A "privacy everywhere" solution could have two components:
1. the  HSTS-like "always open this site in .onion" policy already discussed; and
2. an AppLinks or AppLinks-like[1] header that specifies a preferred app and/or URL for Tor, I2P, namecoin, â

The first handles the situation where you're already in the Tor browser, I2P, namecoin, and simply wish to pin the .onion etc. URL for that site.

The second handles the situation where you're browsing the web in your standard browser, but want to switch to a .onion site in the Tor browser if one is available (or the equivalent namecoin or I2P action). AppLinks is mainly designed for mobile platforms, but has Windows schemes as well.

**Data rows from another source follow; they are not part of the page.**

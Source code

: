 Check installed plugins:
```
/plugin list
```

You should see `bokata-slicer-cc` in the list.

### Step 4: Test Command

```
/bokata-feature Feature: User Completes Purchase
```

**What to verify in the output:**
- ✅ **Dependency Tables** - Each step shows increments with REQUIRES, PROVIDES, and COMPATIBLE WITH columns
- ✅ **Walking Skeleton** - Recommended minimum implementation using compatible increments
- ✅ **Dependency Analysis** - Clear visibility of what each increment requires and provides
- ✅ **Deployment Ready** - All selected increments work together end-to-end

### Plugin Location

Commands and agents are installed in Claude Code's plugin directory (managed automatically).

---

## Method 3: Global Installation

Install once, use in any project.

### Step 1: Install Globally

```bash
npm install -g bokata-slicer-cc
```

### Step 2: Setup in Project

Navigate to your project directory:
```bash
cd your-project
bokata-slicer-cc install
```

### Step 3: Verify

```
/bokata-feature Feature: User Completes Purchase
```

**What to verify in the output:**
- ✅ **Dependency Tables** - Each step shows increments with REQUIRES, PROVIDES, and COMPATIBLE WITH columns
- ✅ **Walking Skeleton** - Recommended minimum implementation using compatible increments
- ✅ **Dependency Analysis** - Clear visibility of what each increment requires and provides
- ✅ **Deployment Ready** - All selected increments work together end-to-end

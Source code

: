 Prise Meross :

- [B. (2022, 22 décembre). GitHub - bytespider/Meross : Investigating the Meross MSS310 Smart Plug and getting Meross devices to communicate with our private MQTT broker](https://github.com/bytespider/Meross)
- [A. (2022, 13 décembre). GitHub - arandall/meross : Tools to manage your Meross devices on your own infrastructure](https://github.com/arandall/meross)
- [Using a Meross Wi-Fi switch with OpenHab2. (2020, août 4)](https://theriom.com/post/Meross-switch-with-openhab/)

I could imagine schemes like:
al:onion:url                https://facebookcorewwwi.onion
al:onion:attribute      value

al:namecoin:url               https://...
al:namecoin:attribute      value

al:i2p:url                https://...
al:i2p:attribute      value

What do you think?
I wonder if this is helpful, or could just end up being out of scope, duplicating effort, or abusing the AppLinks protocol design (which is focused on an app per platform, not multiple options for alternate URLs).

T


[1]: http://applinks.org/documentation/#applinknavigationprotocol

teor
pgp 0xABFED1AC
hkp://pgp.mit.edu/

On 3 Nov 2014, at 23:00, tor-dev-request@xxxxxxxxxxxxxxxxxxxx wrote:
Date: Mon, 03 Nov 2014 00:12:53 -0600
From: Jeremy Rand <biolizard89@xxxxxxxxx>
To: tor-dev@xxxxxxxxxxxxxxxxxxxx,  https-everywhere
   <https-everywhere@xxxxxxxxxxxxx>, namecoin@xxxxxxxxxxxxxxxx
Subject: Re: [tor-dev] [HTTPS-Everywhere] "darkweb everywhere"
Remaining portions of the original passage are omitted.